NO synthase blockade induces chaotic cerebral vasomotion via activation of thromboxane receptors.

BACKGROUND AND
PURPOSE: Instability of the vascular tone (vasomotion) develops in several cerebrovascular diseases associated with endothelial dysfunction. The aim of the present study was to characterize cerebral vasomotion induced by diminished NO production with quantitative evaluation and chaos analysis. We tested the hypothesis that activation of thromboxane receptors mediates chaotic vasomotion after NO synthase (NOS) inhibition.

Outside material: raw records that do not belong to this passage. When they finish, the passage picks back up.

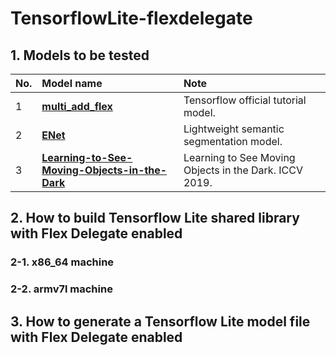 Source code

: # TensorflowLite-flexdelegate

## 1. Models to be tested
|No.|Model name|Note|
|:--|:--|:--|
|1|**[multi_add_flex](https://github.com/tensorflow/tensorflow/tree/master/tensorflow/lite/testdata)**|Tensorflow official tutorial model.|
|2|**[ENet](https://github.com/PINTO0309/TensorFlow-ENet.git)**|Lightweight semantic segmentation model.|
|3|**[Learning-to-See-Moving-Objects-in-the-Dark](https://github.com/MichaelHYJiang/Learning-to-See-Moving-Objects-in-the-Dark)**|Learning to See Moving Objects in the Dark. ICCV 2019.|

## 2. How to build Tensorflow Lite shared library with Flex Delegate enabled
### 2-1. x86_64 machine
### 2-2. armv7l machine


## 3. How to generate a Tensorflow Lite model file with Flex Delegate enabled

METHODS: Measurements of vascular tension were carried out in isolated rat middle cerebral arteries. The extent of vasomotion was characterized by tension instability, whereas vasomotion complexity was assessed by chaos analysis.

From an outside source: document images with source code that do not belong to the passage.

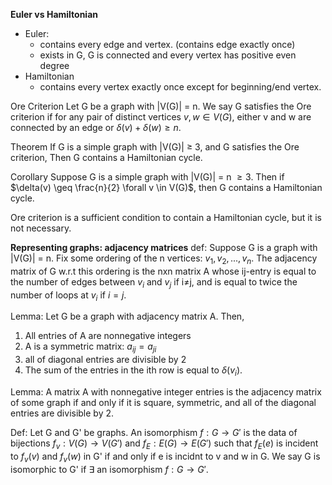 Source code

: 
**Euler vs Hamiltonian**
- Euler:
	- contains every edge and vertex. (contains edge exactly once)
	- exists in G, G is connected and every vertex has positive even degree
- Hamiltonian
	- contains every vertex exactly once except for beginning/end vertex.

Ore Criterion
Let G be a graph with |V(G)| = n. We say G satisfies the Ore criterion if for any pair of distinct vertices $v,w \in V(G)$, either v and w are connected by an edge or $\delta(v) +\delta(w) \geq n$. 

Theorem
If G is a simple graph with |V(G)| $\geq$ 3, and G satisfies the Ore criterion, Then G contains a Hamiltonian cycle.

Corollary
Suppose G is a simple graph with |V(G)| = n $\geq 3$. Then if $\delta(v) \geq \frac{n}{2} \forall v \in V(G)$, then G contains a Hamiltonian cycle.

Ore criterion is a sufficient condition to contain a Hamiltonian cycle, but it is not necessary.

**Representing graphs: adjacency matrices**
def: Suppose G is a graph with |V(G)| = n. Fix some ordering of the n vertices: $v_1,v_2,...,v_n$. The adjacency matrix of G w.r.t this ordering is the nxn matrix A whose ij-entry is equal to the number of edges between $v_i$ and $v_j$ if i$\neq$j, and is equal to twice the number of loops at $v_i$ if $i=j$.

Lemma: Let G be a graph with adjacency matrix A. Then,
1. All entries of A are nonnegative integers
2. A is a symmetric matrix: $a_{ij} = a_{ji}$
3. all of diagonal entries are divisible by 2
4. The sum of the entries in the ith row is equal to $\delta (v_i)$.

Lemma: A matrix A with nonnegative integer entries is the adjacency matrix of some graph if and only if it is square, symmetric, and all of the diagonal entries are divisible by 2.

Def: Let G and G' be graphs. An isomorphism $f: G\rightarrow G'$ is the data of bijections $f_v: V(G) \rightarrow V(G')$ and $f_E: E(G) \rightarrow E(G')$ such that $f_E(e)$ is incident to $f_v(v)$ and $f_v(w)$ in G' if and only if e is incidnt to v and w in G. We say G is isomorphic to G' if $\exists$ an isomorphism $f:G\rightarrow G'$.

RESULTS: Blocking the basal NO release by N(omega)-nitro-L-arginine (L-NA) induced vasomotion, which was further enhanced and became irregular after UTP administration. The NO donor sodium nitroprusside was able to reverse this effect, and stable steady-state conditions reappeared. The guanylyl cyclase inhibitor 1H-(1,2,4)oxadiazolo[4,3-a]quinoxaline-1-one (ODQ) or coapplication of ODQ and L-NA had an effect identical to that of L-NA alone. Vasoconstriction by K(+) failed to induce vasomotion in intact vessels or in the presence of L-NA or ODQ. The thromboxane receptor antagonist ICI 192605 dose-dependently attenuated the vasomotion induced by L-NA and UTP, and the thromboxane-receptor agonist U-46619 induced significant vasomotion in intact vessels.
CONCLUSIONS: The lack of NO in cerebral vessels provokes vulnerability to chaotic vasomotion, which can be triggered by the administration of UTP, whereas excess NO reverses it to stable conditions. The vasomotion after blockade of the NO-cGMP pathway is mediated by activation of thromboxane receptors.